StrategicRISK reports from the Vietnam leg of AIG’s Asia-Pacific corporate governance roadshow
The regulatory environment in Vietnam is “getting significantly tougher”, according to partner in KPMG Forensic’s Dispute Advisory practice Owen Hawkes.
“The stakes are higher than in Singapore, for example,” he told a seminar held in Ho Chi Minh City today that focussed on corporate governance and management liability protection for company executives.
“In Singapore you may lose your licence, but you won’t lose your freedom.”
These comments were made during a panel discussion that covered managing regulatory risks and responding to regulatory incidents.
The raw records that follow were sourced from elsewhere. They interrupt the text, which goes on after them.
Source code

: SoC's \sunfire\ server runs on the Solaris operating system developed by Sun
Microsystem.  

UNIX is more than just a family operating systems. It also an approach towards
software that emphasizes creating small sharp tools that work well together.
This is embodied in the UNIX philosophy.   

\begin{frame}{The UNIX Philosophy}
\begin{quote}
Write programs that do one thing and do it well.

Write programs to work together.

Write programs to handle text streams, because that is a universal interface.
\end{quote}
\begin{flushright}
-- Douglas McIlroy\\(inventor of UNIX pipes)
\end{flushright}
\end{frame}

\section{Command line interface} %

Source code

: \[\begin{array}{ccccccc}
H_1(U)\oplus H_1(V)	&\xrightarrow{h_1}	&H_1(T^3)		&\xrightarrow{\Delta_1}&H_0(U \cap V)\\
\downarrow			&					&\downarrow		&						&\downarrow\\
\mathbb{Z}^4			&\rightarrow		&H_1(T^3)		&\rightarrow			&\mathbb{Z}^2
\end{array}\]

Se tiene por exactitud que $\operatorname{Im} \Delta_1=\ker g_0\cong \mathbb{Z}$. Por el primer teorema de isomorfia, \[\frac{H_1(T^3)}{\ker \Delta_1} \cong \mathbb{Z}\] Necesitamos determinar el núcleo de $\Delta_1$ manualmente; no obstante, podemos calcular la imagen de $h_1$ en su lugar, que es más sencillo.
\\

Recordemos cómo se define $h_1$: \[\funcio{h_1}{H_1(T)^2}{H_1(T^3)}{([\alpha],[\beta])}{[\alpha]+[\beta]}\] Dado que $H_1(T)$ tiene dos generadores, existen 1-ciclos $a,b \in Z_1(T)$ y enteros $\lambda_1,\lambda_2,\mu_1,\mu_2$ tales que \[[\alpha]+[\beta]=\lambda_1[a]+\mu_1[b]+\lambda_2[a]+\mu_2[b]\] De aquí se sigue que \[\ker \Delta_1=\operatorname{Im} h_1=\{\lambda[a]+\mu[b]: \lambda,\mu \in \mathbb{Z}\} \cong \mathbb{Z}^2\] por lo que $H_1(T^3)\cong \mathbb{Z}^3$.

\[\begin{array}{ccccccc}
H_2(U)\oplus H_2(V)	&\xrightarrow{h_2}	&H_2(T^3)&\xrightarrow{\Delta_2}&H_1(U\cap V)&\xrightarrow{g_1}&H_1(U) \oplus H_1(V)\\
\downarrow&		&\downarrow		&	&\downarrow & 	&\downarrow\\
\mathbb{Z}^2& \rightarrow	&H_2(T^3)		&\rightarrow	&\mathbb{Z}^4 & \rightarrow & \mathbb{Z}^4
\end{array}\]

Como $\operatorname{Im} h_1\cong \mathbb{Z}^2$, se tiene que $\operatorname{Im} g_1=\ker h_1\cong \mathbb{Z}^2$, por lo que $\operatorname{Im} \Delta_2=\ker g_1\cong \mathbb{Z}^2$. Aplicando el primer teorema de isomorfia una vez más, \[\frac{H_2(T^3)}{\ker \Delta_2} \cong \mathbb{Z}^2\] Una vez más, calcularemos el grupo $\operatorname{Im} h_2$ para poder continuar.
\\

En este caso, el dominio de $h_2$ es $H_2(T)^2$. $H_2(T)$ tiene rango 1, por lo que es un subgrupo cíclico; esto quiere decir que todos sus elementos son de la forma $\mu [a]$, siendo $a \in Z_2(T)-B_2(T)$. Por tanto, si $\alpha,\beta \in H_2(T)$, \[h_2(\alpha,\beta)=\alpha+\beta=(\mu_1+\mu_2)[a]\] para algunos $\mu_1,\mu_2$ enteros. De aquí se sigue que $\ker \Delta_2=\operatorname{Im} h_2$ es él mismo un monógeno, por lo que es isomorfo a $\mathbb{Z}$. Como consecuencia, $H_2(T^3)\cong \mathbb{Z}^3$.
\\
The other participants were deputy director of the inspection department of State Securities Commission of Vietnam (SSC) Le Cong Dien; head of Hong Kong regulation and investigations at Norton Rose Fulbright David Lee; head of D&O liability Asia at AIG Jason Kelly; and head of risk and compliance at VinaCapital and the only Vietnamese board member of Pan-Asia Risk and Insurance Management Association (PARIMA) Ly Xuan Thu.
Hawkes went on to add that the key message was that prevention was better than cure.
“Ideally we want to see wrongdoing as preventable in the first place – to avoid trouble rather than clean up after it occurs,” he said.
Hawkes suggested that there were three questions for firms to ask in relation to regulatory risk: How scary is your regulator (and how severe are the penalties); how high do you value your corporate reputation; and how accountable are you to your shareholders?
He also pointed out that common problems that he sees when conducting risk assessments include firms not keeping their risk management frameworks fresh; a zero tolerance to regulatory breaches being negated by zero investment in preventing them; and blind faith shown in internal audit procedures that are not regularly tested.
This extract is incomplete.